Saved entries:
━━━━━━

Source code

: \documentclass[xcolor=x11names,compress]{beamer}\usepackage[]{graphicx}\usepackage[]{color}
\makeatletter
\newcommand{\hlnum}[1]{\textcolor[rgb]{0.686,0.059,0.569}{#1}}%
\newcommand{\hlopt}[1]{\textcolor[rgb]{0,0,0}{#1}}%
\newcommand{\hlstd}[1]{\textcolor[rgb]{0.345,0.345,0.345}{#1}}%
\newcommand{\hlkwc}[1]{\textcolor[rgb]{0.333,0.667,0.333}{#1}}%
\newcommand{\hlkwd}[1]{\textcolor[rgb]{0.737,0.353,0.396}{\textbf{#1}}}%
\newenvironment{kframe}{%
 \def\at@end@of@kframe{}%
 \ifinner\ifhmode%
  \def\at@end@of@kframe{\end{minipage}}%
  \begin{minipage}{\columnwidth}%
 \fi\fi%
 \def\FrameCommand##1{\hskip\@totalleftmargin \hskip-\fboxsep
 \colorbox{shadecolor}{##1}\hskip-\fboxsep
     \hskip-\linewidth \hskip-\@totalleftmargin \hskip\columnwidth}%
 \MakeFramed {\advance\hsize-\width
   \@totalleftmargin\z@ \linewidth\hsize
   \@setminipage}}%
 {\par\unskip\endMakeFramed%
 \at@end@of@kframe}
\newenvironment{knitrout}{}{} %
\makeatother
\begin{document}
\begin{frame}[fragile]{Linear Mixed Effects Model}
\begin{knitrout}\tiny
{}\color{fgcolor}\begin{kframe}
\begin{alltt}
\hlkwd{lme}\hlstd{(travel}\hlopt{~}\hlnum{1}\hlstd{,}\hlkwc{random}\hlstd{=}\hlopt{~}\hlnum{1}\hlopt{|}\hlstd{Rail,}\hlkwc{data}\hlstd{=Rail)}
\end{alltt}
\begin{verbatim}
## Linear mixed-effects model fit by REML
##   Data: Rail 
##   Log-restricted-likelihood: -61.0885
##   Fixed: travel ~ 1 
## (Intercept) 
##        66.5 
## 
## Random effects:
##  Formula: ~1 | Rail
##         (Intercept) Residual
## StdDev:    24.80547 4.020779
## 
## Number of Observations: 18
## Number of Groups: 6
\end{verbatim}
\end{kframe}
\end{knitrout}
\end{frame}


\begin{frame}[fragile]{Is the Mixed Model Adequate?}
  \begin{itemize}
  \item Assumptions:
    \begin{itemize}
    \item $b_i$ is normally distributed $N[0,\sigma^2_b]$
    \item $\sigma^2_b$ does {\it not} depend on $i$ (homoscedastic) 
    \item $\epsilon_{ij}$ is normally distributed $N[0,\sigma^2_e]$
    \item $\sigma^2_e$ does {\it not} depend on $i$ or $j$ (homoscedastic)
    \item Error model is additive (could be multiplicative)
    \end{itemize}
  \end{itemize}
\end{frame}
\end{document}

━━━━━━

**What is needed**: Once the records have been read, print them all again exactly.

**Solution to this problem**:
Source code

: \documentclass[xcolor=x11names,compress]{beamer}\usepackage[]{graphicx}\usepackage[]{color}
\makeatletter
\newcommand{\hlnum}[1]{\textcolor[rgb]{0.686,0.059,0.569}{#1}}%
\newcommand{\hlopt}[1]{\textcolor[rgb]{0,0,0}{#1}}%
\newcommand{\hlstd}[1]{\textcolor[rgb]{0.345,0.345,0.345}{#1}}%
\newcommand{\hlkwc}[1]{\textcolor[rgb]{0.333,0.667,0.333}{#1}}%
\newcommand{\hlkwd}[1]{\textcolor[rgb]{0.737,0.353,0.396}{\textbf{#1}}}%
\newenvironment{kframe}{%
 \def\at@end@of@kframe{}%
 \ifinner\ifhmode%
  \def\at@end@of@kframe{\end{minipage}}%
  \begin{minipage}{\columnwidth}%
 \fi\fi%
 \def\FrameCommand##1{\hskip\@totalleftmargin \hskip-\fboxsep
 \colorbox{shadecolor}{##1}\hskip-\fboxsep
     \hskip-\linewidth \hskip-\@totalleftmargin \hskip\columnwidth}%
 \MakeFramed {\advance\hsize-\width
   \@totalleftmargin\z@ \linewidth\hsize
   \@setminipage}}%
 {\par\unskip\endMakeFramed%
 \at@end@of@kframe}
\newenvironment{knitrout}{}{} %
\makeatother
\begin{document}
\begin{frame}[fragile]{Linear Mixed Effects Model}
\begin{knitrout}\tiny
{}\color{fgcolor}\begin{kframe}
\begin{alltt}
\hlkwd{lme}\hlstd{(travel}\hlopt{~}\hlnum{1}\hlstd{,}\hlkwc{random}\hlstd{=}\hlopt{~}\hlnum{1}\hlopt{|}\hlstd{Rail,}\hlkwc{data}\hlstd{=Rail)}
\end{alltt}
\begin{verbatim}
## Linear mixed-effects model fit by REML
##   Data: Rail 
##   Log-restricted-likelihood: -61.0885
##   Fixed: travel ~ 1 
## (Intercept) 
##        66.5 
## 
## Random effects:
##  Formula: ~1 | Rail
##         (Intercept) Residual
## StdDev:    24.80547 4.020779
## 
## Number of Observations: 18
## Number of Groups: 6
\end{verbatim}
\end{kframe}
\end{knitrout}
\end{frame}


\begin{frame}[fragile]{Is the Mixed Model Adequate?}
  \begin{itemize}
  \item Assumptions:
    \begin{itemize}
    \item $b_i$ is normally distributed $N[0,\sigma^2_b]$
    \item $\sigma^2_b$ does {\it not} depend on $i$ (homoscedastic) 
    \item $\epsilon_{ij}$ is normally distributed $N[0,\sigma^2_e]$
    \item $\sigma^2_e$ does {\it not} depend on $i$ or $j$ (homoscedastic)
    \item Error model is additive (could be multiplicative)
    \end{itemize}
  \end{itemize}
\end{frame}
\end{document}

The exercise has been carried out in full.